Compared with the traditional mechanisms to detect bots, the ML based bot detection model saves you the trouble to experiment on an appropriate threshold to detect abnormal user behaviors. For example, how could you know how many times of HTTP requests initiated by a user should be considered as abnormal? With the traditional mechanism, you may need to experiment on different threshold values and continuously check the attack log until no related attack logs are reported for the regular traffic.

Things are much easier if you use the ML based bot detection model. FortiWeb Cloud uses SVM (Support Vector Machine) algorithm to build up the bot detection model that self-learns the traffic profiles of regular clients. When the traffic from a new client flows in, it is compared against that of the regular clients. If they don't match, the bot detection model classifies the new client as an anomaly. When the traffic profiles of the regular clients vary dramatically (e.g. the functions of your application have changed, so that users behave differently when they visit your application),FortiWeb Cloud automatically refreshes the bot detection model to adapt to the changes.

Moreover, test shows that the bot detection model performs much better, specially when it detects crawlers and scrapers. The traffic is comprehensively evaluated from 13 dimensions. It helps increase the detection accuracy and decrease the false positive rate.

To configure a ML based bot detection rule:

  1. Go to BOT MITIGATION > ML Based Detection (Beta).
    You must have already enabled this module in Add Modules. See How to add or remove a module.
  2. Select the Model Settings tab.
  3. Configure the following settings.
  4. Client Identification Method

    FortiWeb Cloud collects samples from the real users to build a machine learning model. Select whether to use IP, IP and User-Agent, or Cookie to identify a user.

    • IP: The traffic data in one sample should come from the same source IP.

    • IP and User-Agent: The traffic data in one sample should come from the same source IP and User-Agent (the browser).

    • Cookie: The traffic data in one sample should have the same cookie value.

    Model Type

    Multiple models are built during the model building stage. The system uses training accuracy, cross-validation value, and testing accuracy to select qualified models.

    The Model Type is used to select the one final model out of all the qualified models.

    • If you configure the Model Type to Moderate, the system chooses the model which has the highest training accuracy among all the qualified models.

    • If you configure the Model Type to Strict, the system chooses the model which has the lowest training accuracy among all the qualified models.

    The Strict Model has a higher likelihood of identifying anomalies, but also carries the risk of incorrectly identifying regular users as bots.

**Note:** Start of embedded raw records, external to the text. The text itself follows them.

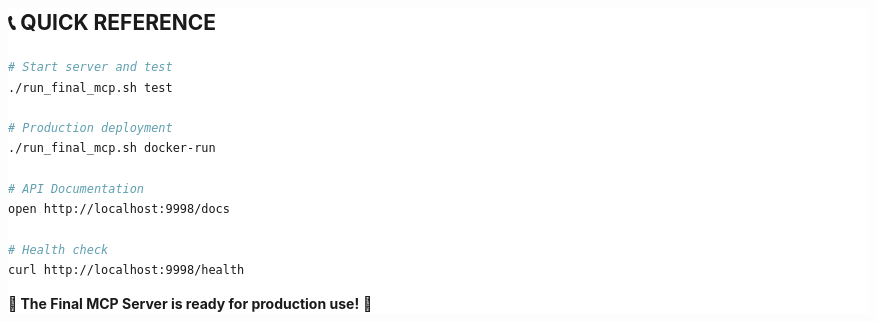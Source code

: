 
## 📞 QUICK REFERENCE

```bash
# Start server and test
./run_final_mcp.sh test

# Production deployment
./run_final_mcp.sh docker-run

# API Documentation
open http://localhost:9998/docs

# Health check
curl http://localhost:9998/health
```

**🎉 The Final MCP Server is ready for production use!** 🎉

    The Moderate Model is relatively lenient making it less prone to false positive detections, but comes with the risk of allowing actual bots to go undetected.

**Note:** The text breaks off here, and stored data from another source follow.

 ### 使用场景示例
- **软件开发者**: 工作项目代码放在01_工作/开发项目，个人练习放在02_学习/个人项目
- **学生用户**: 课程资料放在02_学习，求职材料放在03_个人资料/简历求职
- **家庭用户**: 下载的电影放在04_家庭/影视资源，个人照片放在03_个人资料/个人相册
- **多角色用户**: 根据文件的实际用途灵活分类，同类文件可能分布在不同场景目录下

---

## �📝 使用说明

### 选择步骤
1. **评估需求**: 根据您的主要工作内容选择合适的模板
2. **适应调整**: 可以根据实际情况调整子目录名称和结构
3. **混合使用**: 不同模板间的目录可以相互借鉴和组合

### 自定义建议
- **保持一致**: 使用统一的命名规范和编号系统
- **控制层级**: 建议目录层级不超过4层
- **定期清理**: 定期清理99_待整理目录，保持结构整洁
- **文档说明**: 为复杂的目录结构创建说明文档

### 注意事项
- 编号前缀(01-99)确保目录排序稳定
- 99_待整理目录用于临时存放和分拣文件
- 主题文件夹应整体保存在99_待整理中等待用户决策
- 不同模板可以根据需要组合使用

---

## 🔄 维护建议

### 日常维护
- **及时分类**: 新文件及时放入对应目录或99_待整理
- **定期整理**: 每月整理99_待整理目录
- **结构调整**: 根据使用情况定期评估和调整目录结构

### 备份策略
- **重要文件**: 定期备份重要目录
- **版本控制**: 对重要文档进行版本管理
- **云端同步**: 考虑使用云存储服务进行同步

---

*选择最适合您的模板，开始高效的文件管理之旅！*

    There isn't a perfect option for every situation. Whichever model type you choose, you can always leverage the options in Anomaly Detection Settings and Action Settings to mitigate the side effects, for example, using Bot Confirmation to avoid false positive detections.

    Anomaly Count

    If the system detects certain times of anomalies from a user, it takes actions such as sending alerting emails or blocking the traffic from this user.

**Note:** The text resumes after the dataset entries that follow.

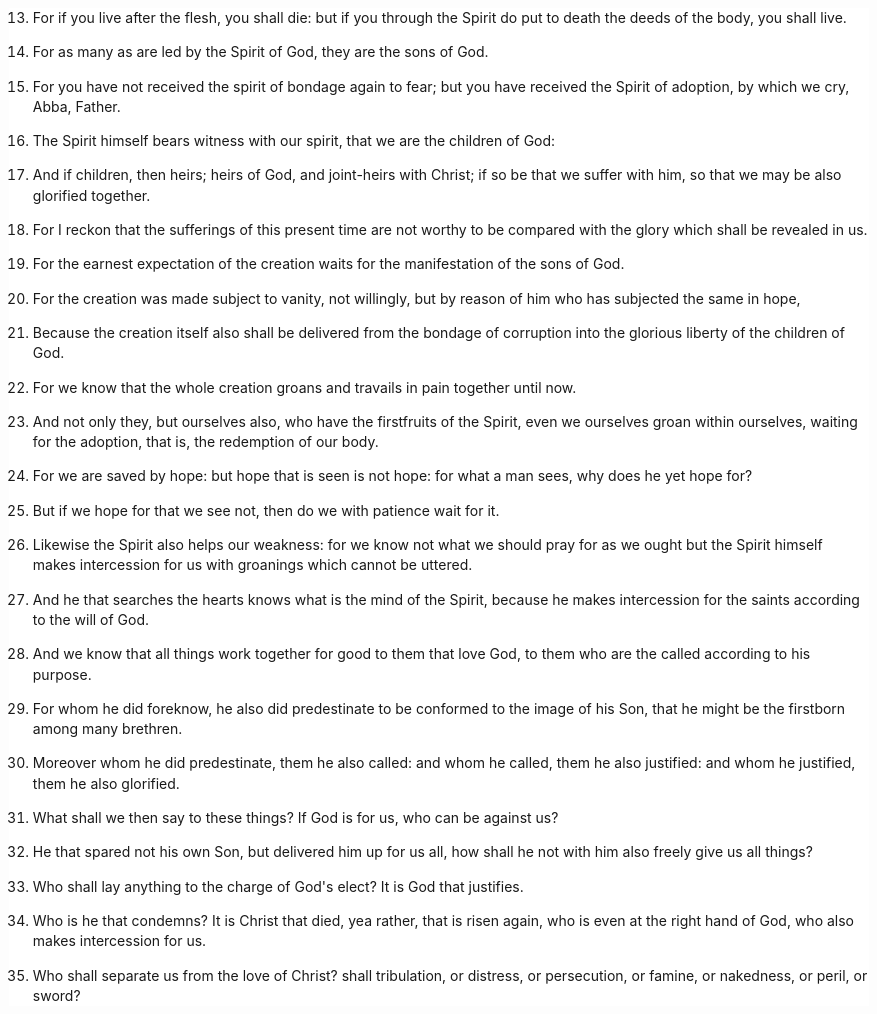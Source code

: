 13. For if you live after the flesh, you shall die: but if you through the Spirit do put to death the deeds of the body, you shall live.

14. For as many as are led by the Spirit of God, they are the sons of God.

15. For you have not received the spirit of bondage again to fear; but you have received the Spirit of adoption, by which we cry, Abba, Father.

16. The Spirit himself bears witness with our spirit, that we are the children of God:

17. And if children, then heirs; heirs of God, and joint-heirs with Christ; if so be that we suffer with him, so that we may be also glorified together.

18. For I reckon that the sufferings of this present time are not worthy to be compared with the glory which shall be revealed in us.

19. For the earnest expectation of the creation waits for the manifestation of the sons of God.

20. For the creation was made subject to vanity, not willingly, but by reason of him who has subjected the same in hope,

21. Because the creation itself also shall be delivered from the bondage of corruption into the glorious liberty of the children of God.

22. For we know that the whole creation groans and travails in pain together until now.

23. And not only they, but ourselves also, who have the firstfruits of the Spirit, even we ourselves groan within ourselves, waiting for the adoption, that is, the redemption of our body.

24. For we are saved by hope: but hope that is seen is not hope: for what a man sees, why does he yet hope for?

25. But if we hope for that we see not, then do we with patience wait for it.

26. Likewise the Spirit also helps our weakness: for we know not what we should pray for as we ought but the Spirit himself makes intercession for us with groanings which cannot be uttered.

27. And he that searches the hearts knows what is the mind of the Spirit, because he makes intercession for the saints according to the will of God.

28. And we know that all things work together for good to them that love God, to them who are the called according to his purpose.

29. For whom he did foreknow, he also did predestinate to be conformed to the image of his Son, that he might be the firstborn among many brethren.

30. Moreover whom he did predestinate, them he also called: and whom he called, them he also justified: and whom he justified, them he also glorified.

31. What shall we then say to these things? If God is for us, who can be against us?

32. He that spared not his own Son, but delivered him up for us all, how shall he not with him also freely give us all things?

33. Who shall lay anything to the charge of God's elect? It is God that justifies.

34. Who is he that condemns? It is Christ that died, yea rather, that is risen again, who is even at the right hand of God, who also makes intercession for us.

35. Who shall separate us from the love of Christ? shall tribulation, or distress, or persecution, or famine, or nakedness, or peril, or sword?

    Anomaly Count controls how many times of anomalies are allowed for each user.

    For example, the Anomaly Count is set to 4, and the system has detected 3 anomalies in the last 6 samples. If the 7th sample is detected again as an anomaly, the system will take actions.

    Please note that if no valid traffic is collected for the 7th sample (for example, the user leaves your application), the system will clear the anomaly count and the user information. If the user revisits your application, he/she will be treated as new users and the system starts anomaly counting afresh.

    Since this option allows certain times of anomalies from a user, it might be a good choice if you want to avoid false positive detections.

    Challenge

    If a bot is detected, the system will use the following methods to confirm it's indeed a bot.

    • Disable: Do not execute browser verification.

    • Real Browser Enforcement: The system sends a JavaScript to the client to verify whether it is a web browser.

    • CAPTCHA Enforcement: The system requires clients to successfully fulfill a CAPTCHA request.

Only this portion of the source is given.